Black folks out on the 4th of July, barbecuing with barrel cookers, working on their cars, kids in tiny plastic pools—they all stare. I take to the middle of 5th, roped off for picnics with police tape, waving to neighbors on stoops as if I’m some kind of celebrity. (As if I’m Pat Croce: He used to ride through North Philly as something of a folk hero, because of his connection to Allen Iverson.) I get a few tepid nods.

What am I doing?

Heading up 5th to York, of course. There it is, just ahead; I pass a small knot of tough-looking women, surrounded by little kids. At the corner, I peer around, down York—a half dozen men in a group just down the block. I don’t approach. Another group of men on York on other side of 5th. I don’t get near them, either. Not people to say hello to, to wish a happy 4th. I’ve come to the end of my walk.

But—

I go back to the women. Only one is left, as a child or two hangs around her; she’s a heavy girl, maybe 20, wearing tight pink shorts. I tell her I’m just walking around, saying hello on the holiday. She looks at me like I’m from Mars. I tell her my name. She tells me her name. It’s Vanilla. I shake her hand. Then I move south.

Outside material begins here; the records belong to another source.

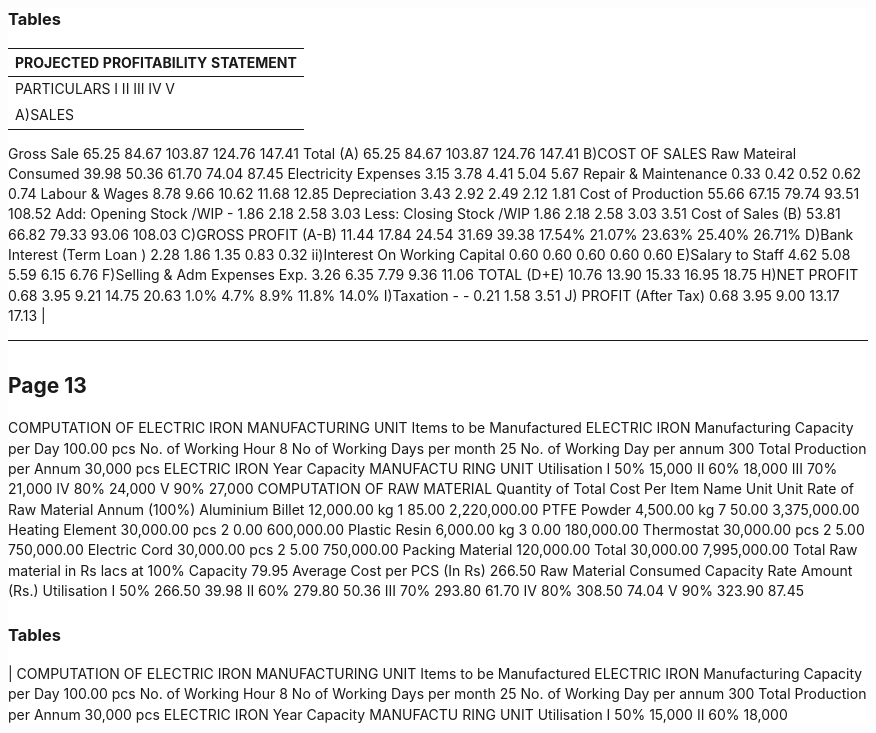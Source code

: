 ### Tables

| PROJECTED PROFITABILITY STATEMENT |
|---|
| PARTICULARS I II III IV V |
| A)SALES
Gross Sale 65.25 84.67 103.87 124.76 147.41
Total (A) 65.25 84.67 103.87 124.76 147.41
B)COST OF SALES
Raw Mateiral Consumed 39.98 50.36 61.70 74.04 87.45
Electricity Expenses 3.15 3.78 4.41 5.04 5.67
Repair & Maintenance 0.33 0.42 0.52 0.62 0.74
Labour & Wages 8.78 9.66 10.62 11.68 12.85
Depreciation 3.43 2.92 2.49 2.12 1.81
Cost of Production 55.66 67.15 79.74 93.51 108.52
Add: Opening Stock /WIP - 1.86 2.18 2.58 3.03
Less: Closing Stock /WIP 1.86 2.18 2.58 3.03 3.51
Cost of Sales (B) 53.81 66.82 79.33 93.06 108.03
C)GROSS PROFIT (A-B) 11.44 17.84 24.54 31.69 39.38
17.54% 21.07% 23.63% 25.40% 26.71%
D)Bank Interest (Term Loan ) 2.28 1.86 1.35 0.83 0.32
ii)Interest On Working Capital 0.60 0.60 0.60 0.60 0.60
E)Salary to Staff 4.62 5.08 5.59 6.15 6.76
F)Selling & Adm Expenses Exp. 3.26 6.35 7.79 9.36 11.06
TOTAL (D+E) 10.76 13.90 15.33 16.95 18.75
H)NET PROFIT 0.68 3.95 9.21 14.75 20.63
1.0% 4.7% 8.9% 11.8% 14.0%
I)Taxation - - 0.21 1.58 3.51
J) PROFIT (After Tax) 0.68 3.95 9.00 13.17 17.13 |

---

## Page 13

COMPUTATION OF ELECTRIC IRON MANUFACTURING UNIT Items to be Manufactured ELECTRIC IRON Manufacturing Capacity per Day 100.00 pcs No. of Working Hour 8 No of Working Days per month 25 No. of Working Day per annum 300 Total Production per Annum 30,000 pcs ELECTRIC IRON Year Capacity MANUFACTU RING UNIT Utilisation I 50% 15,000 II 60% 18,000 III 70% 21,000 IV 80% 24,000 V 90% 27,000 COMPUTATION OF RAW MATERIAL Quantity of Total Cost Per Item Name Unit Unit Rate of Raw Material Annum (100%) Aluminium Billet 12,000.00 kg 1 85.00 2,220,000.00 PTFE Powder 4,500.00 kg 7 50.00 3,375,000.00 Heating Element 30,000.00 pcs 2 0.00 600,000.00 Plastic Resin 6,000.00 kg 3 0.00 180,000.00 Thermostat 30,000.00 pcs 2 5.00 750,000.00 Electric Cord 30,000.00 pcs 2 5.00 750,000.00 Packing Material 120,000.00 Total 30,000.00 7,995,000.00 Total Raw material in Rs lacs at 100% Capacity 79.95 Average Cost per PCS (In Rs) 266.50 Raw Material Consumed Capacity Rate Amount (Rs.) Utilisation I 50% 266.50 39.98 II 60% 279.80 50.36 III 70% 293.80 61.70 IV 80% 308.50 74.04 V 90% 323.90 87.45

### Tables

| COMPUTATION OF ELECTRIC IRON MANUFACTURING UNIT
Items to be Manufactured ELECTRIC IRON
Manufacturing Capacity per Day 100.00 pcs
No. of Working Hour 8
No of Working Days per month 25
No. of Working Day per annum 300
Total Production per Annum 30,000 pcs
ELECTRIC
IRON
Year Capacity MANUFACTU
RING UNIT
Utilisation
I 50% 15,000
II 60% 18,000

Just north of 5th and Cecil B. Moore, a moment out of central casting: He’s as beautiful as Tupac and as hard, wearing low shorts, exposed white boxers, no shirt, wired for sound, coming the other way. I nod and say hello. He looks at me like I’m nothing. We’re right at a huge wall mural:

THE BADLANDS

A mural with:

Roses
A gun
Bullets
A skanky woman in a low white halter dress, her eyes closed. And a skeleton in a suit.

On the Fourth of July, this mural is devastating. I’m in a world so foreign, I can’t approach it. I am unbelievable to Vanilla, and nonexistent to Tupac. What could I possibly want? The guise of toughness flattens people like me. As I move south.